SEMI ISS, Anne Kelleher, Moore's Law
G. Dan Hutcheson
The Chip Insider®
SEMI ISS: I have to say that 2022's conference was the best ever and I wasn't the only one who felt that way. It had record attendance and attendees were not disappointed. Maybe it was just the family-reunion-like euphoria from having travel and face-to-face meetings locked down for two years. Everyone thought video meetings were OK. Some even thought they were equivalent to in-person ... at least at the beginning of the lockdown. But think of it this way: a 4K video monitor is 2D, with a bandwidth limited color space, and only 8.29-kilopixels.

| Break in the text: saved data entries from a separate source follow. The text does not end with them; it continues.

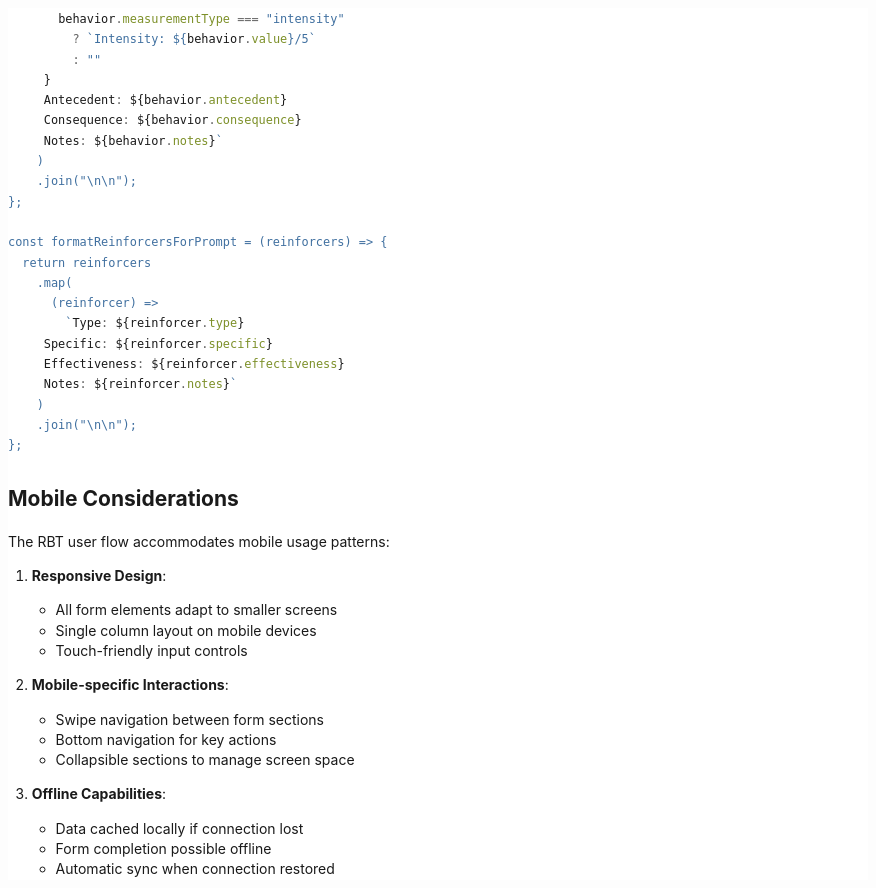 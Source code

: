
 ```typescript
       behavior.measurementType === "intensity"
         ? `Intensity: ${behavior.value}/5`
         : ""
     }
     Antecedent: ${behavior.antecedent}
     Consequence: ${behavior.consequence}
     Notes: ${behavior.notes}`
    )
    .join("\n\n");
};

const formatReinforcersForPrompt = (reinforcers) => {
  return reinforcers
    .map(
      (reinforcer) =>
        `Type: ${reinforcer.type}
     Specific: ${reinforcer.specific}
     Effectiveness: ${reinforcer.effectiveness}
     Notes: ${reinforcer.notes}`
    )
    .join("\n\n");
};
```

## Mobile Considerations

The RBT user flow accommodates mobile usage patterns:

1. **Responsive Design**:

   - All form elements adapt to smaller screens
   - Single column layout on mobile devices
   - Touch-friendly input controls

2. **Mobile-specific Interactions**:

   - Swipe navigation between form sections
   - Bottom navigation for key actions
   - Collapsible sections to manage screen space

3. **Offline Capabilities**:
   - Data cached locally if connection lost
   - Form completion possible offline
   - Automatic sync when connection restored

With in-person meetings the resolution is limited by lighting and human eyes, which present a 3-D image with 10M colors and have a resolution of 576 megapixels. Compared to a video conference, SEMI ISS 2022 was like the difference between sparkling apple juice and a bottle of Veuve Clicquot champagne. No wonder it was euphoric!
But it was far more than resolution. A picture can only tell a 1000 words if the content is great, as this conference has shown. Here's my take ... The keynote by Intel's Ann Kelleher presented the best modern perspective on Moore's Law I have ever seen, making her a real Moore's Law scholar... Few people rise to the level of scholar on the subject.... The most common view of Moore's Law is that it's simply planar lithographic scaling... Given the 1965's paper's title, "Cramming more components onto integrated circuits," I don't think Moore's Law is this limited. What's so important about Anne's slide is that it pulls in two concepts from what CalTech's Carver Mead meant when he coined the term of it and what I have called a chaotic attractor for emergent behavior that drives innovation in our industry. Anne bested that in this slide's title, "We Evolve Together as an Industry" and it's subtitle, "Moore's Law is About Innovation."... And what about STCO, or System-Technology Co-Optimization, where a single die is joined in a package with physical blocks of IP called chiplets?